但她最終還是在我十三歲時離開了。她年歲大了,決定不再這樣委屈自己。
「宵行,」她對我說,「你和我一起走吧,她一點都不在意你,你留在她這裡做什麼?她若是在意你,就不會丟下你,一年裡有大半年要住到船上去!誰知道她年紀那麼大了為什麼還要跑到船上去呢?你以為她在船上做什麼?還不是唱曲陪笑討船上男人的歡心!她在家的時候,總關在房間裡搗鼓那些貝殼,仿佛有什麼見不得人的事。她的眼睛明明看不見,卻好像對周圍一切都了如指掌,她可能是個妖精……」
相處多年,蘭姨卻始終一點都不懂得我。她不知道當她說春遲的時候,我是多麼地厭惡她,我看見她用濯滿泥漿的髒手,在我對春遲那潭清澈的情感中攪動、攪動。
我只是埋頭幫她整理包袱。
她看我默不作聲,便又說:
「我這麼多年攢下了一些錢,只要節省些,還是夠咱們兩個過一陣子的。
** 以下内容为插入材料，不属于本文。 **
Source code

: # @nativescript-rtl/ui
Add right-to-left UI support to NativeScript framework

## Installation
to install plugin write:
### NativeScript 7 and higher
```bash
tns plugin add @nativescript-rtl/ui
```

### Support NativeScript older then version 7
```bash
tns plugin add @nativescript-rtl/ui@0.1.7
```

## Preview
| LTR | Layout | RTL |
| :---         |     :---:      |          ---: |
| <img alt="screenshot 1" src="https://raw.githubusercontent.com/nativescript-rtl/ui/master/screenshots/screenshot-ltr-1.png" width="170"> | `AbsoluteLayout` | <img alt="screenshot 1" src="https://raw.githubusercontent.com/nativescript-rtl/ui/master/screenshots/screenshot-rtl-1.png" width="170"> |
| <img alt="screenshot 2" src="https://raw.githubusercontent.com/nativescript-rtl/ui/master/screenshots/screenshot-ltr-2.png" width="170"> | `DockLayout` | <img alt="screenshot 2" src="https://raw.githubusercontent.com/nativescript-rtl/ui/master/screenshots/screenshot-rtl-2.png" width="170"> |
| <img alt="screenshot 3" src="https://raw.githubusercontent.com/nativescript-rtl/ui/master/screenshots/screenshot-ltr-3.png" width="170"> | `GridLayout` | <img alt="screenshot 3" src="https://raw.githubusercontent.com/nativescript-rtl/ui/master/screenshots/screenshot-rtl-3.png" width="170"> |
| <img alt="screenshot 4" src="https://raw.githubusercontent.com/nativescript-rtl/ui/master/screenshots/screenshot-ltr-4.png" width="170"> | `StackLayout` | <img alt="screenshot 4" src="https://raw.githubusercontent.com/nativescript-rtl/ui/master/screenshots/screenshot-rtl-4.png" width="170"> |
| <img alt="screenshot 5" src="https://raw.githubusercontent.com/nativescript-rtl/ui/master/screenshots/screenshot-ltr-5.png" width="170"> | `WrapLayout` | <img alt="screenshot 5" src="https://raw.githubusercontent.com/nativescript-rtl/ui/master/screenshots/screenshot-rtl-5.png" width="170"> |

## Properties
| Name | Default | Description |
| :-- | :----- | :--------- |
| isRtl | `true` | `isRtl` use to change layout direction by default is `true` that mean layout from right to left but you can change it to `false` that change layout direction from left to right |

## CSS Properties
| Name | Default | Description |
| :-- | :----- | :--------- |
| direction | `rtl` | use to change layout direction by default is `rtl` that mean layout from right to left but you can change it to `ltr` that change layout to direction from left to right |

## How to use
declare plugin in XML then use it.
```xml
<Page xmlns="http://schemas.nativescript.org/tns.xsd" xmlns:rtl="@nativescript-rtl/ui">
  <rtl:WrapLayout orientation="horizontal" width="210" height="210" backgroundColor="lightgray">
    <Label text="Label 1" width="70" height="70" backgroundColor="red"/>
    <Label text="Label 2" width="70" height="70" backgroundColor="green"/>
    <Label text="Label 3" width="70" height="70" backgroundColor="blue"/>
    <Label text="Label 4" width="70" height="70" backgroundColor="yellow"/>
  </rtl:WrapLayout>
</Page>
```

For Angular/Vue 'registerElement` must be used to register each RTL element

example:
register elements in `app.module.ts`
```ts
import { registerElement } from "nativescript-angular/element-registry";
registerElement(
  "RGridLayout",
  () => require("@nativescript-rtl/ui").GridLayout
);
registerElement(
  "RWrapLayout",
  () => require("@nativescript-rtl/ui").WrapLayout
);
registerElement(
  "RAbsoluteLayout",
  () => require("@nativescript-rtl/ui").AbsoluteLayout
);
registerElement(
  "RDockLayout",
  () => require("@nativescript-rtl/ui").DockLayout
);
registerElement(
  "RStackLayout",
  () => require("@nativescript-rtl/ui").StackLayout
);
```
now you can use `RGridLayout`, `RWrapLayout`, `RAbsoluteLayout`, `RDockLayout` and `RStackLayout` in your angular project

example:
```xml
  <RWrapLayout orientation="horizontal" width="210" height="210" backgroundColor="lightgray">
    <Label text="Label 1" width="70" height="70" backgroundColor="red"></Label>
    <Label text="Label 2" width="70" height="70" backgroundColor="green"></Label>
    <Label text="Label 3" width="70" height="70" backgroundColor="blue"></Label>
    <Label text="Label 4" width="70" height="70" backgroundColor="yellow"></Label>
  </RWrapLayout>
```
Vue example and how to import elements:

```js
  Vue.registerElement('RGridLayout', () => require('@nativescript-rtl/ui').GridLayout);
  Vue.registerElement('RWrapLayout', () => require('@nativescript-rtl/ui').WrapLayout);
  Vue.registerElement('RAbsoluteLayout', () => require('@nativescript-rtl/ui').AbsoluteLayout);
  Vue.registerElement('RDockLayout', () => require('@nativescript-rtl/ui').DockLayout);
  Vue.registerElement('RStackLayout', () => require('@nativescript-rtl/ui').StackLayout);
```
何況我還可以再去做工,總之,無論怎樣,都是不會讓你受苦的。」
她見我仍舊不說話,就抱著最後一絲希望,提醒道:
「你還記得嗎,你九歲的時候她帶你去看花燈的事——那年我還給你做了一件新襖,深藍色的。不知道她怎麼忽然那麼好心,說要帶你出去看花燈。你當時那個開心哪,理也不理我就隨她出門去了。結果怎麼著?她在看花燈的地方和你走散了。你還是那么小的一個孩子,走了一夜才找回家來!你以為那是一次意外?她是故意的,她是不想要你了!她要把你扔掉!」
我當然記得,一直記得。可是奇怪的是,再度重溫那段記憶的時候,我並沒有感到委屈和痛苦。相反的,那年的情景如今想來,心中竟然感到無限溫柔,仿佛是被春天裡柔軟的雨絲一點點注滿了。
「我早就知道是這樣的。」我淡淡地說,令蘭姨著實一驚。但她仍不罷休,又問我:
「那你可知道那次她為什麼這樣做嗎?」
我搖搖頭。
「在那之前,我曾與她聊起你。我說:『宵行少爺越長越俊俏了,眼睛那麼深,還是藍色的,簡直像波斯人一樣。都說男孩長得像娘,宵行少爺的母親一定是個絕色美人兒!』我說這些話本來是一番好意:她養你這麼多年卻不知道你長成什麼樣,豈不是很可憐?誰知道她聽了我的話臉色一變,很憤恨的樣子。我就問她怎麼了,她冷冷一笑,開口說——你猜她怎麼說?」蘭姨賣個關子,戛然而止,看著我。
「她怎麼說?」我喃喃地問。
「她說:『宵行的母親的確是個美人兒,卻很短命。若是宵行像她,恐怕也沒有多少年可以活了。』你瞧瞧,這話說得有多麼狠毒!說不定……」蘭姨斜睨著我,「你親娘就是她害死的!」
最末的一句話猶如一簇幽藍的鬼火,倏地躥出來,我禁不住打了個寒顫。再看蘭姨的臉,也被一層幽藍的火光映著,顯出的是一副完全陌生的模樣。
「我知道了。」我緩緩地說,繼續幫她整理包袱。
我幫她把偷偷藏在包袱里的定窯花樽、均窯的鵝頸瓶等幾件古董都仔細地纏裹好。待一切都收拾妥當,我才對她說:
「我去幫你叫輛馬車,再晚一些走,天就要黑了,路上不大平安。」
蘭姨失神地看著我。這冷漠的少年,用越來越像春遲的口吻,與她如此疏冷地說話。這少年他曾那麼眷戀她的懷抱,眷戀她綿軟的胸脯、沾滿奶香的衣襟。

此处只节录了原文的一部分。